**AIM OF THE EXERCISE**
Search the data for the word "offline" and copy each line that has it.

(Collected data)
►

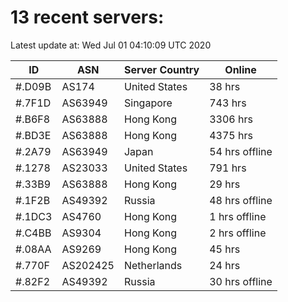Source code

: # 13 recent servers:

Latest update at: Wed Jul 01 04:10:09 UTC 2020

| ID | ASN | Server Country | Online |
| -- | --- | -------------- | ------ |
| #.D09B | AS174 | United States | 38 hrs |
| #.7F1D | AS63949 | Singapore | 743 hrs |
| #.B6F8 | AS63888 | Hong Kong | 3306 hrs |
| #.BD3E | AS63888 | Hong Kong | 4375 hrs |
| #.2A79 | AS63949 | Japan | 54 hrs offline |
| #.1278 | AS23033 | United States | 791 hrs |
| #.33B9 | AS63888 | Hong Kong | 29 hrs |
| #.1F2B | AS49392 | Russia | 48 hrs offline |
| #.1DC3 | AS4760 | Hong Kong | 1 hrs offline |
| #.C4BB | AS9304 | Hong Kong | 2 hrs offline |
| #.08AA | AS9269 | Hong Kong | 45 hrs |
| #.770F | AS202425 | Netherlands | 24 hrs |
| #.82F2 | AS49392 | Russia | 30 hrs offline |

◄
►

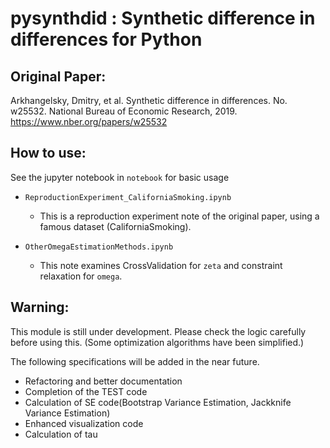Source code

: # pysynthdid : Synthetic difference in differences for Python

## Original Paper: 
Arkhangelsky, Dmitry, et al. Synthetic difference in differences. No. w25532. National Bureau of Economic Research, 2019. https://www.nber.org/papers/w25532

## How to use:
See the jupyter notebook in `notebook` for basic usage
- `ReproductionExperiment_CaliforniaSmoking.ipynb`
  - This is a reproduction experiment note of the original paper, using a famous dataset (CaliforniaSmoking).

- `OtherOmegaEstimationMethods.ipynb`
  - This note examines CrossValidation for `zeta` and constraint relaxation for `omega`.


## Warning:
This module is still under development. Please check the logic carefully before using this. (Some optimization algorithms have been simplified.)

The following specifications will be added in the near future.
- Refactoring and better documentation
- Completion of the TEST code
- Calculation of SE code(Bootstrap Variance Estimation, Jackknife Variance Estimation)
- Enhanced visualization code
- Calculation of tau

◄

**OUTPUT BELOW**
| #.2A79 | AS63949 | Japan | 54 hrs offline |
| #.1F2B | AS49392 | Russia | 48 hrs offline |
| #.1DC3 | AS4760 | Hong Kong | 1 hrs offline |
| #.C4BB | AS9304 | Hong Kong | 2 hrs offline |
| #.82F2 | AS49392 | Russia | 30 hrs offline |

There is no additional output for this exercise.